By the date the tithe map was produced, the settlement at 'Jackmans Downs' also had an agricultural building to the south, and a long block to the east. By the time of the survey made for the 1887 OS map, the southern block abutting the house had been removed, and a lean-to extension erected against the northern part of the eastern elevation. This map also shows an L-shaped block linking with the eastern block, forming a southern boundary to the courtyard; if the southern block attached to the house was indeed in agricultural use, it is possible that the L-shaped block was constructed to replace this. The north-eastern extension to the house had been removed by the time of the OS map published in 1906. During the C20, a lean-to corrugated iron extension was added to the south end of the house (very dilapidated in 2013) and a small stone extension – probably a lavatory – was constructed to the north (in a state of collapse in 2013). The agricultural buildings have been developed and modified over time, and provide evidence of the mixed husbandry characteristic of small farms in many parts of Devon. The site has been unoccupied since the 1950s; it is understood it was during the 1950s that the thatch was replaced with corrugated iron.
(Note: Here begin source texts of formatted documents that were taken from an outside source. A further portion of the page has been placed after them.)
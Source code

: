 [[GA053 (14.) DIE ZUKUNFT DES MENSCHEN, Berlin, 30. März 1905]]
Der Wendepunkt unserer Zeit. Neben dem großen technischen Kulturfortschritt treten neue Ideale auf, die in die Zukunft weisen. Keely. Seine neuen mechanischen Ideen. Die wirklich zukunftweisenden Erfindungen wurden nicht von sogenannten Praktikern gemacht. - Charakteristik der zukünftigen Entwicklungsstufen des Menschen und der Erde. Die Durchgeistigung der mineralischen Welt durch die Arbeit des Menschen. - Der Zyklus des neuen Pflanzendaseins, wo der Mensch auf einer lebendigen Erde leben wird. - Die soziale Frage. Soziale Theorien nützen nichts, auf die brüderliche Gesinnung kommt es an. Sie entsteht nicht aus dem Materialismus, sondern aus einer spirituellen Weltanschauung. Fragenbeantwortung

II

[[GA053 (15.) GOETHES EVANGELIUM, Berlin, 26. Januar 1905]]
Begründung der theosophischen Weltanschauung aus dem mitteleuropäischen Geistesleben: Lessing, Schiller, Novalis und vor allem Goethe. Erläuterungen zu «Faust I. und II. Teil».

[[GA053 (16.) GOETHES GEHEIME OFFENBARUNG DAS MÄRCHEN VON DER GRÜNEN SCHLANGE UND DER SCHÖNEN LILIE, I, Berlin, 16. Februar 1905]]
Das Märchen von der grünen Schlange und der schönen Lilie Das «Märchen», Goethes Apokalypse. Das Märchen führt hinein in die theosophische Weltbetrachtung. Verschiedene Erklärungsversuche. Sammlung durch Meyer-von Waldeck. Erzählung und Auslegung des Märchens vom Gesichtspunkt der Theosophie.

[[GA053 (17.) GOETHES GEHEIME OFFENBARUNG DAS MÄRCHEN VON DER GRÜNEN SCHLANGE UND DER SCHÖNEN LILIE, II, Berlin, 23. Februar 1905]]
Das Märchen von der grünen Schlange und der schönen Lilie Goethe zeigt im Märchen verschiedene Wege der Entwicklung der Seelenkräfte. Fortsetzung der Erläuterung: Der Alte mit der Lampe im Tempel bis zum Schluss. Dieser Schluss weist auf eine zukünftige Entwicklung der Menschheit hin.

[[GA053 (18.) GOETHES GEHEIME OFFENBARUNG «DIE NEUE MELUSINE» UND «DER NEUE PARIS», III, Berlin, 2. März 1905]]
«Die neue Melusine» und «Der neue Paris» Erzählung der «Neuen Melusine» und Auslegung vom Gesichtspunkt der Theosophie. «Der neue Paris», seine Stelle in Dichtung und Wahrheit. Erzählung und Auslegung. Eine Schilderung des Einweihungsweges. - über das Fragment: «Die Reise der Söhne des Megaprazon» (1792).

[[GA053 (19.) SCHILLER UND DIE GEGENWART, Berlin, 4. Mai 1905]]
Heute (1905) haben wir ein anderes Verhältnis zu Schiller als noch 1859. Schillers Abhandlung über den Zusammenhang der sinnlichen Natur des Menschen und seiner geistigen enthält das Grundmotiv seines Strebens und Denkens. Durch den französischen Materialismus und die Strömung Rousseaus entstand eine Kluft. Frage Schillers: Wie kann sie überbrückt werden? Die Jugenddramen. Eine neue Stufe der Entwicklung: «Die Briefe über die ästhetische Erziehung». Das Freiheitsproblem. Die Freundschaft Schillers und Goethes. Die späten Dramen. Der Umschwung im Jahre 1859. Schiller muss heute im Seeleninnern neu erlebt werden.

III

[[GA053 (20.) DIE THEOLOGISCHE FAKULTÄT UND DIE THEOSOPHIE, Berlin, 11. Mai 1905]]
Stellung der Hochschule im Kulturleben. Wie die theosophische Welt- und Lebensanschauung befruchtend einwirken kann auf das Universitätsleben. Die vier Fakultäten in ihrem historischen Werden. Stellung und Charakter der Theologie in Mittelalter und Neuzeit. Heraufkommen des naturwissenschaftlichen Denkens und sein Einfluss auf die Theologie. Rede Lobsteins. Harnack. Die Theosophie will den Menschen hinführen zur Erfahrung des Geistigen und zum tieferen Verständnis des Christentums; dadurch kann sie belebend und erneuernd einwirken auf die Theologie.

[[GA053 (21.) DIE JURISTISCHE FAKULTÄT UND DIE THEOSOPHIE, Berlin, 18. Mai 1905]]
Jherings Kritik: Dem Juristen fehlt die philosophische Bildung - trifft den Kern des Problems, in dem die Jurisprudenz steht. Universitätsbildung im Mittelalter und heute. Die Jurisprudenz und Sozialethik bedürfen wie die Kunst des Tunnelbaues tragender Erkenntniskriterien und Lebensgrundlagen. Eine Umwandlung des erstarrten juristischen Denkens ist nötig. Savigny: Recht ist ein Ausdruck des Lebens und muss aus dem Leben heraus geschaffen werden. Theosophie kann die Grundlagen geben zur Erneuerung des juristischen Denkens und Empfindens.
Jackmansdown, a C17 farmhouse, with subsequent rebuilding and alteration, and associated farm buildings partly pre-dating 1813, is designated at Grade II for the following principal reasons:
* Historic interest: as a modest farmhouse dating from the C17, which despite repair and rebuilding in the mid-C19, retains significant fabric; the associated agricultural buildings substantially pre-date 1813;
* Rarity: the complex is of a sort which was once common, but now rarely survives without significant post-C19 modification;
* Internal features: the house retains its good C17 roof; other features include a stud partition and stopped beams of C17 character, though these show evidence of disruption in the C19;
* Agricultural buildings: the survival of the associated buildings, extended in the C19, contributes to the legibility of this isolated agricultural group.